Introduction
Queries can become quite complex and with the increased complexity they'll be harder to read and/or maintain. Since the early days of SQL Server, views and table-valued user-defined functions (UDFs) are the standard ways of encapsulating logic for reuse in queries, allowing to minimize the duplication of logic. Then came the common table expressions (CTEs), which allow a further layer of structuring the code, independently whether a view or UDF was used.
These are the main 3 options that can be combined in various ways to better structure the code. On the other side, also a temporary table or table variable could be used for the same purpose, though they have further implications.
To exemplify the various approaches, let's consider a simple query based on two tables from the AdventureWorks database.
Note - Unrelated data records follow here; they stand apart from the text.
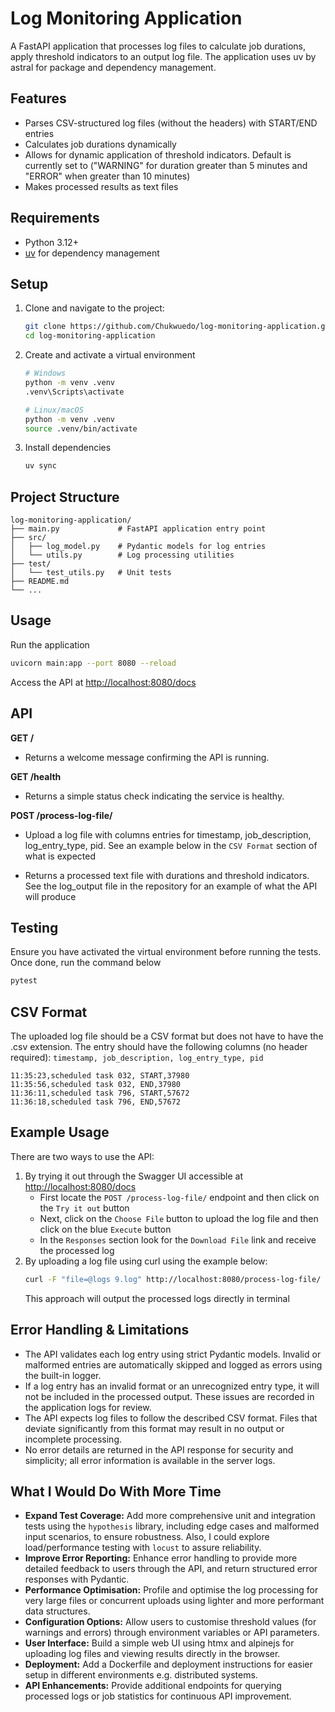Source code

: # Log Monitoring Application

A FastAPI application that processes log files to calculate job durations, apply threshold indicators to an output log file. The application uses uv by astral for package and dependency management.

## Features

- Parses CSV-structured log files (without the headers) with START/END entries
- Calculates job durations dynamically
- Allows for dynamic application of threshold indicators. Default is currently set to ("WARNING" for duration greater than 5 minutes and "ERROR" when greater than 10 minutes)
- Makes processed results as text files

## Requirements
- Python 3.12+
- [uv](https://github.com/astral-sh/uv) for dependency management

## Setup
1. Clone and navigate to the project:
   ```bash
   git clone https://github.com/Chukwuedo/log-monitoring-application.git
   cd log-monitoring-application
   ```

2. Create and activate a virtual environment
   ```bash
   # Windows
   python -m venv .venv
   .venv\Scripts\activate

   # Linux/macOS
   python -m venv .venv
   source .venv/bin/activate
   ``` 

3. Install dependencies
   ```bash
   uv sync
   ```

## Project Structure

```
log-monitoring-application/
├── main.py             # FastAPI application entry point
├── src/
│   ├── log_model.py    # Pydantic models for log entries
│   └── utils.py        # Log processing utilities
├── test/
│   └── test_utils.py   # Unit tests
├── README.md
└── ...
```

## Usage

Run the application
```bash
uvicorn main:app --port 8080 --reload
```


Access the API at [http://localhost:8080/docs](http://localhost:8080/docs)

## API

**GET /**

- Returns a welcome message confirming the API is running.

**GET /health**

- Returns a simple status check indicating the service is healthy.

**POST /process-log-file/**
- Upload a log file with columns entries for timestamp, job_description, log_entry_type, pid. See an example below in the `CSV Format` section of what is expected
    
- Returns a processed text file with durations and threshold indicators. See the log_output file in the repository for an example of what the API will produce

## Testing

Ensure you have activated the virtual environment before running the tests. Once done, run the command below

```bash
pytest
```

## CSV Format

The uploaded log file should be a CSV format but does not have to have the .csv extension. The entry should have the following columns (no header required):
`timestamp, job_description, log_entry_type, pid`

```
11:35:23,scheduled task 032, START,37980
11:35:56,scheduled task 032, END,37980
11:36:11,scheduled task 796, START,57672
11:36:18,scheduled task 796, END,57672
```

## Example Usage
There are two ways to use the API:
1. By trying it out through the Swagger UI accessible at [http://localhost:8080/docs](http://localhost:8080/docs)
   - First locate the `POST /process-log-file/` endpoint and then click on the `Try it out` button
   - Next, click on the `Choose File` button to upload the log file and then click on the blue `Execute` button
   - In the `Responses` section look for the `Download File` link and receive the processed log
2. By uploading a log file using curl using the example below:
    ```bash
    curl -F "file=@logs 9.log" http://localhost:8080/process-log-file/
    ```
    This approach will output the processed logs directly in terminal


## Error Handling & Limitations

- The API validates each log entry using strict Pydantic models. Invalid or malformed entries are automatically skipped and logged as errors using the built-in logger.
- If a log entry has an invalid format or an unrecognized entry type, it will not be included in the processed output. These issues are recorded in the application logs for review.
- The API expects log files to follow the described CSV format. Files that deviate significantly from this format may result in no output or incomplete processing.
- No error details are returned in the API response for security and simplicity; all error information is available in the server logs.


## What I Would Do With More Time

- **Expand Test Coverage:** Add more comprehensive unit and integration tests using the `hypothesis` library, including edge cases and malformed input scenarios, to ensure robustness. Also, I could explore load/performance testing with `locust` to assure reliability. 
- **Improve Error Reporting:** Enhance error handling to provide more detailed feedback to users through the API, and return structured error responses with Pydantic.
- **Performance Optimisation:** Profile and optimise the log processing for very large files or concurrent uploads using lighter and more performant data structures.
- **Configuration Options:** Allow users to customise threshold values (for warnings and errors) through environment variables or API parameters.
- **User Interface:** Build a simple web UI using htmx and alpinejs for uploading log files and viewing results directly in the browser.
- **Deployment:** Add a Dockerfile and deployment instructions for easier setup in different environments e.g. distributed systems.
- **API Enhancements:** Provide additional endpoints for querying processed logs or job statistics for continuous API improvement.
For the sake of simplicity, further business rules have been left out.
Inline Subqueries
-- products with open purchase orders
SELECT ITM.ProductNumber
, ITM.Name
, POL.PurchQty
FROM Production.Product ITM
JOIN ( -- cumulated open purchase orders by product
SELECT POL.ProductId
, SUM(POL.OrderQty) PurchQty
FROM Purchasing.PurchaseOrderDetail POL
WHERE OrderQty - (ReceivedQty - RejectedQty)>0
GROUP BY POL.ProductId
) POL
ON ITM.ProductId = POL.ProductId
ORDER BY ITM.ProductNumber
As can be seen, the logic for the "Open purchase orders" result set is built within an inline subquery (aka inline view). As its logic becomes more complex, the simplest way to handle this is to move it into a CTE.
Common Table Expressions (CTEs)
A common table expression can be thought of as a temporary result set defined within the execution scope of a single SELECT, INSERT, UPDATE, DELETE or CREATE VIEW statement [1]. Thus, the CTE can't be reused between queries.
The inline query is moved at the beginning within a WITH statement to which is given a proper name that allows easier identification later:
-- products with open purchase orders (common table expression)
WITH OpenPOs
AS (-- cumulated open purchase orders by product
SELECT POL.ProductId
, SUM(POL.OrderQty) PurchQty
FROM Purchasing.PurchaseOrderDetail POL
WHERE OrderQty - (ReceivedQty - RejectedQty)>0
GROUP BY POL.ProductId
)
SELECT ITM.ProductNumber
, ITM.Name
, POL.PurchQty
FROM Production.Product ITM
JOIN OpenPOs POL
ON ITM.ProductId = POL.ProductId
ORDER BY ITM.ProductNumber
Thus, this allows us to rewrite the JOIN as if it were between two tables. Multiple CTEs can be used as well, with or without any dependencies between them. Moreover, CTEs allow building recursive queries (see example).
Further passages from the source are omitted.